(ASSIGNMENT)
Report how many lines in the data include the string "https", and add nothing else.

Stored data:
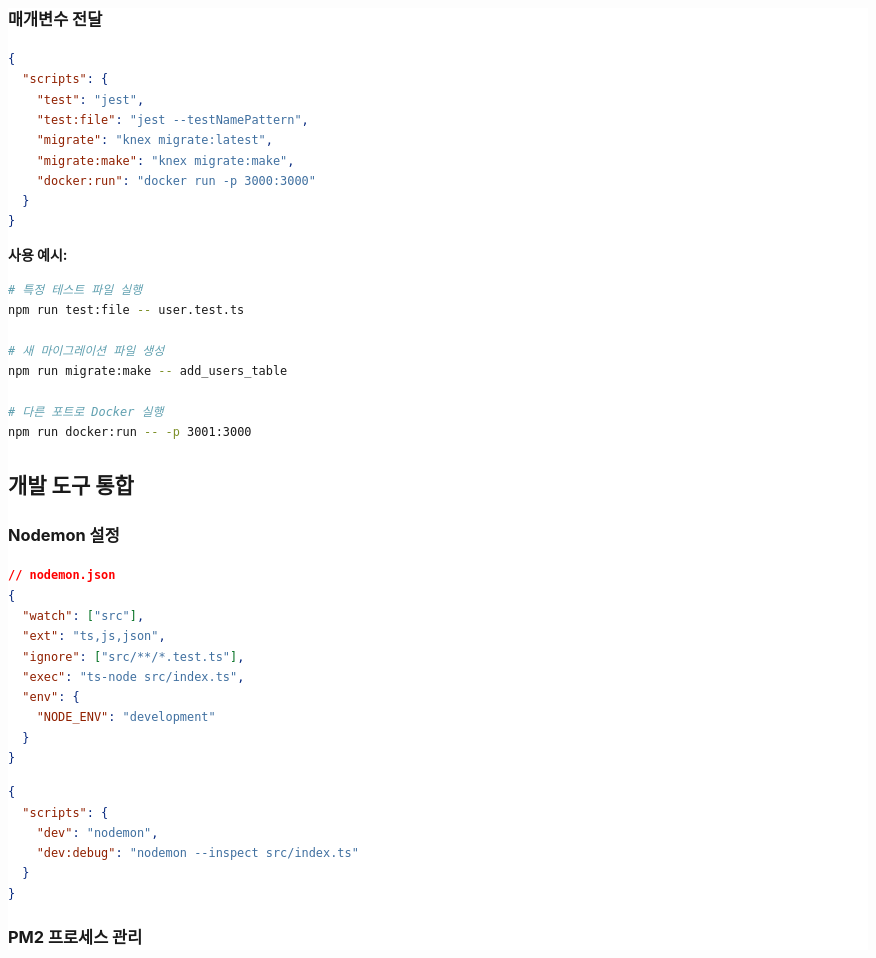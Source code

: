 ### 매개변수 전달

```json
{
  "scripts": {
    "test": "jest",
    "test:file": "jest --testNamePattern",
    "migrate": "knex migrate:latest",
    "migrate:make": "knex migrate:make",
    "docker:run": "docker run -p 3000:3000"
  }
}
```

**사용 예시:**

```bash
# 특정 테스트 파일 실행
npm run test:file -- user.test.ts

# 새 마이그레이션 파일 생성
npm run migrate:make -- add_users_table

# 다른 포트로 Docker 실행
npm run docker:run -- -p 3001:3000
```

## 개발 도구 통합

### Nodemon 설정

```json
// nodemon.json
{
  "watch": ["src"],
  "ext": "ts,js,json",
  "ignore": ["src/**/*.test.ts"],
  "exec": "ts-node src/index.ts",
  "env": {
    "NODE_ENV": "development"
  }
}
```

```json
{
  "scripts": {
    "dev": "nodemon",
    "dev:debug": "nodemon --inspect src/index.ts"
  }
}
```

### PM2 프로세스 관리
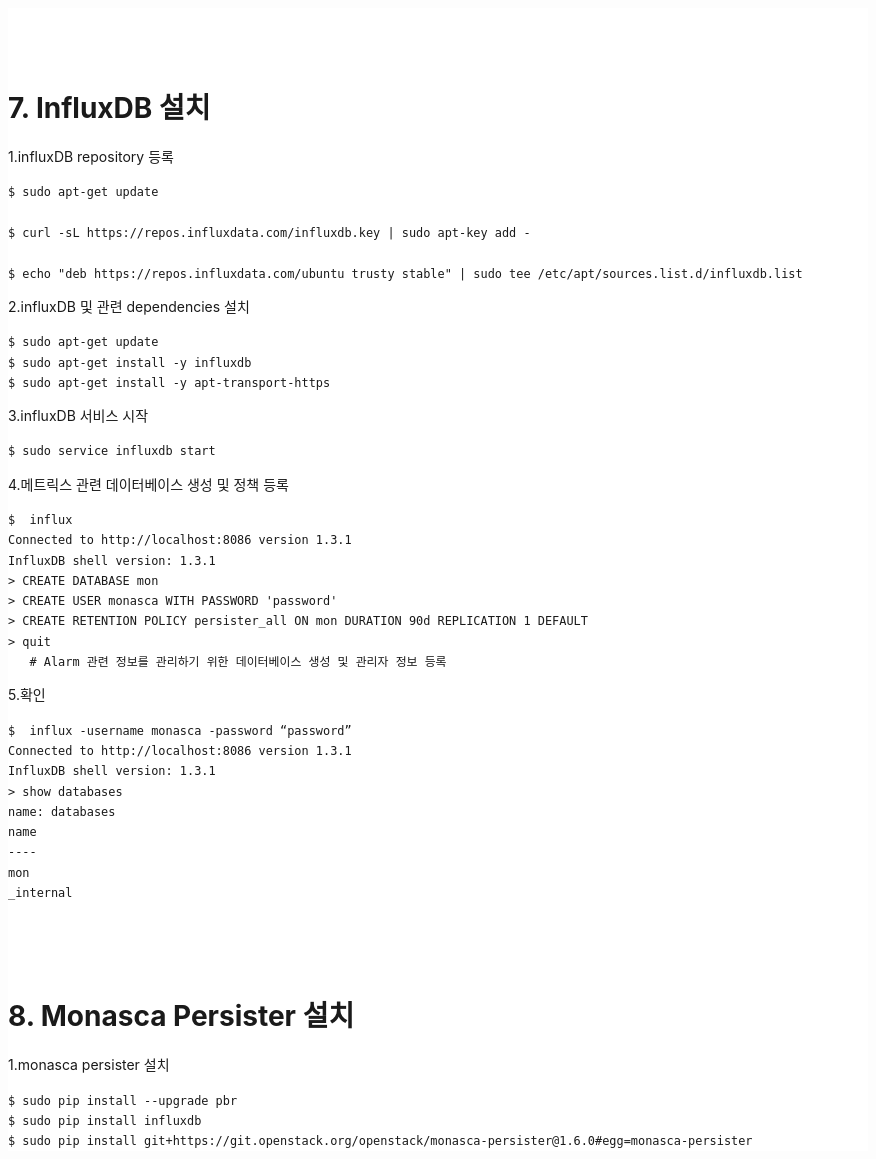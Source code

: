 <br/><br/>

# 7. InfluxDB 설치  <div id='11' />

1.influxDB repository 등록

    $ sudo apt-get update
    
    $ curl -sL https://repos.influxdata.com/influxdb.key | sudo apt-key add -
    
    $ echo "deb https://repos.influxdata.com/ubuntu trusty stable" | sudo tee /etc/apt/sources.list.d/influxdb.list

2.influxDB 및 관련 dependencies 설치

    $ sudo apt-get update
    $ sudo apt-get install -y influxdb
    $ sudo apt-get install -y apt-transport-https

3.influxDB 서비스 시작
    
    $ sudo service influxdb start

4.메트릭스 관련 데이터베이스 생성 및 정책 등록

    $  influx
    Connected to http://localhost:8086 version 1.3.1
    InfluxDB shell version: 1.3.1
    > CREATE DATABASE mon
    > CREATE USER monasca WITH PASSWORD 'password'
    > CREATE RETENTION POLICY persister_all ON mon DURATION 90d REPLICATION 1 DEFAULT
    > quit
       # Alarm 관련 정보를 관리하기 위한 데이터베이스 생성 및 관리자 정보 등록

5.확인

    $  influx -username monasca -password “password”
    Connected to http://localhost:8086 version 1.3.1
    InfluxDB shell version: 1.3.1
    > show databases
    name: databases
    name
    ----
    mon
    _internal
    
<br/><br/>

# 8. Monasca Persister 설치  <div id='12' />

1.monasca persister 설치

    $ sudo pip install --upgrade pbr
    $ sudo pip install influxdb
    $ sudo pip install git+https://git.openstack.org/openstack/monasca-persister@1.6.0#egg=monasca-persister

(RESPONSE BELOW)
4